The Indiana University Center for Research in Extreme Scale Technologies (CREST) has been awarded $1.9 million to lead the computer science team of a new collaborative research project in the development of the execution model, software and programming methods for scientists using computer simulations to study how shockwaves travel through reactive materials.
Acting as a subcontractor for the University of Notre Dame, who received the funding from the US National Nuclear Security Administration (NNSA), CREST will also be collaborating with Purdue University, whose experimental physicists will test the accuracy of the computer simulation models. Notre Dame’s Center for Shock Wave-processing of Advanced Reactive Materials has been named a NNSA Single-Discipline Center, which comes with $1.6 million funding a year for five years under the Predictive Science Academic Alliance Program II (PSAAP II).
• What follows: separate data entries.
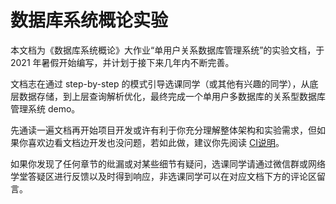 # 数据库系统概论实验

本文档为《数据库系统概论》大作业“单用户关系数据库管理系统”的实验文档，于 2021 年暑假开始编写，并计划于接下来几年内不断完善。

文档志在通过 step-by-step 的模式引导选课同学（或其他有兴趣的同学），从底层数据存储，到上层查询解析优化，最终完成一个单用户多数据库的关系型数据库管理系统 demo。

先通读一遍文档再开始项目开发或许有利于你充分理解整体架构和实验需求，但如果你喜欢边看文档边开发也没问题，若如此做，建议你先阅读 [CI说明](ci.md)。

如果你发现了任何章节的纰漏或对某些细节有疑问，选课同学请通过微信群或网络学堂答疑区进行反馈以及时得到响应，非选课同学可以在对应文档下方的评论区留言。
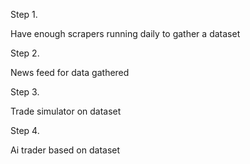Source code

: 
Step 1.

Have enough scrapers running daily to gather a dataset

Step 2.

News feed for data gathered

Step 3.

Trade simulator on dataset

Step 4.

Ai trader based on dataset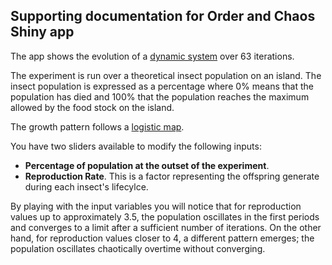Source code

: ## Supporting documentation for Order and Chaos Shiny app

The app shows the evolution of a [dynamic system](https://en.wikipedia.org/wiki/Dynamical_system) over 63 iterations.

The experiment is run over a theoretical insect population on an island. The insect population is expressed as a percentage where 0% means that the population has died and 100% that the population reaches the maximum allowed by the food stock on the island.

The growth pattern follows a [logistic map](https://en.wikipedia.org/wiki/Logistic_map).

You have two sliders available to modify the following inputs:

* **Percentage of population at the outset of the experiment**. 
* **Reproduction Rate**. This is a factor representing the offspring generate during each insect's lifecylce.

By playing with the input variables you will notice that for reproduction values up to approximately 3.5, the population oscillates in the first periods and converges to a limit after a sufficient number of iterations. On the other hand, for reproduction values closer to 4, a different pattern emerges; the population oscillates chaotically overtime without converging.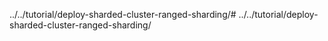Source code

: ../../tutorial/deploy-sharded-cluster-ranged-sharding/# ../../tutorial/deploy-sharded-cluster-ranged-sharding/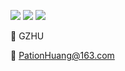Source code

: ![](https://img.shields.io/badge/C%2B%2B-00599C?style=for-the-badge&logo=c%2B%2B&logoColor=white)
![](https://img.shields.io/badge/Rust-000000?style=for-the-badge&logo=rust&logoColor=white)
![](https://img.shields.io/badge/Python-3776AB?style=for-the-badge&logo=python&logoColor=white)

🏫 GZHU

📧 PationHuang@163.com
‘This project is exciting on many levels,’ said Andrew Lumsdaine, CREST director, professor in the IU School of Informatics and Computing (SOIC), and principal investigator and overall computer science lead for the IU award. ‘It’s a rare opportunity to close the loop between creating mathematical models and computations to predict scientific phenomenon, and discovering just how accurate these predictions are in real-world situations. It’s also a substantial collaborative research project involving the three leading research institutions in Indiana.’
Thomas Sterling, CREST associate director and chief scientist, and professor in the IU School of Informatics and Computing, added: ‘We are eager to work with researchers to produce simulations that further scientific understanding of shockwave physics through reactive materials. This award is the single most important application challenge we have faced, and it really resonates with the class of computation we're doing.’